If you love sea moss punch, but haven’t tasted sea moss from Blanchisseuse, then you haven’t tried the best there is, the Express was told.

The waters off this North Coast village have some of the rarest and highest quality of sea moss. This species is called gelidium serrulatum and it’s known to have the best quality of agar (the gelatinous extract of red alga) than any commercial seaweed species in the Caribbean. The sea moss grows on rock surfaces in especially rough waters between Las Cuevas and Toco.

You can search the length and breadth of the rest of the Caribbean for this species, but you wouldn’t find it.

So far, gelidium serrulatum has been recorded off the north coast of Trinidad, and in the waters off Venezuela and South Africa and nowhere else.

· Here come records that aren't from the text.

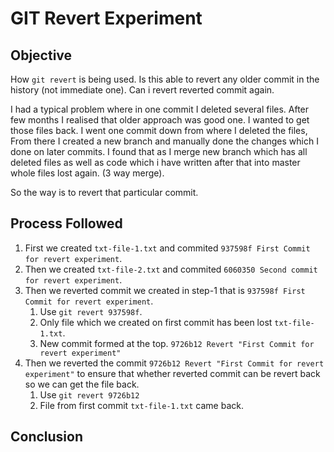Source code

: # GIT Revert Experiment

## Objective

How `git revert` is being used. Is this able to revert any older commit in the history (not immediate one). Can i revert reverted commit again. 

I had a typical problem where in one commit I deleted several files. After few months I realised that older approach was good one. I wanted to get those files back. I went one commit down from where I deleted the files, From there I created a new branch and manually done the changes which I done on later commits. I found that as I merge new branch which has all deleted files as well as code which i have written after that into master whole files lost again. (3 way merge). 

So the way is to revert that particular commit.

## Process Followed

1. First we created `txt-file-1.txt` and commited `937598f First Commit for revert experiment`.
2. Then we created `txt-file-2.txt` and commited `6060350 Second commit for revert experiment`.
3. Then we reverted commit we created in step-1 that is `937598f First Commit for revert experiment`.
    1. Use `git revert 937598f`.
    2. Only file which we created on first commit has been lost `txt-file-1.txt`.
    3. New commit formed at the top. `9726b12 Revert "First Commit for revert experiment"`
4. Then we reverted the commit `9726b12 Revert "First Commit for revert experiment"` to ensure that whether reverted commit can be revert back so we can get the file back.
    1. Use `git revert 9726b12`
    2. File from first commit `txt-file-1.txt` came back.

## Conclusion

There are about ten species of seaweed that can be harvested for human consumption, with the species gracilaria and eucheuma being among the most common in the Caribbean.

For years Tobago’s sea moss harvesters have noted with concern a decline in sea moss. The verdict is still out on whether this decrease is a direct result of climate change or water pollution caused by waterfront properties or incorrect harvesting methods.

In a survey conducted by the Blanchisseuse Environmental Art Trust (BEAT) within the community, among the 14 sea moss harvesters interviewed, more than 60 per cent believed that sea moss was getting harder to find.

The BEAT president Kenneth Fournillier told the Express that the rarity and superior quality of the gelidium serralutum species made it particularly vulnerable to indiscriminate harvesting. The plants are attached to the substrate with a tough holdfast, which was usually removed from the plant when it is harvested, leaving no base to regenerate new shoots—leaving reduced supplies for the next season.

Not only was this species at risk, so were the livelihoods of those dependent on the sea moss. Something had to be done to preserve this rare species and important Blanchisseuse tradition.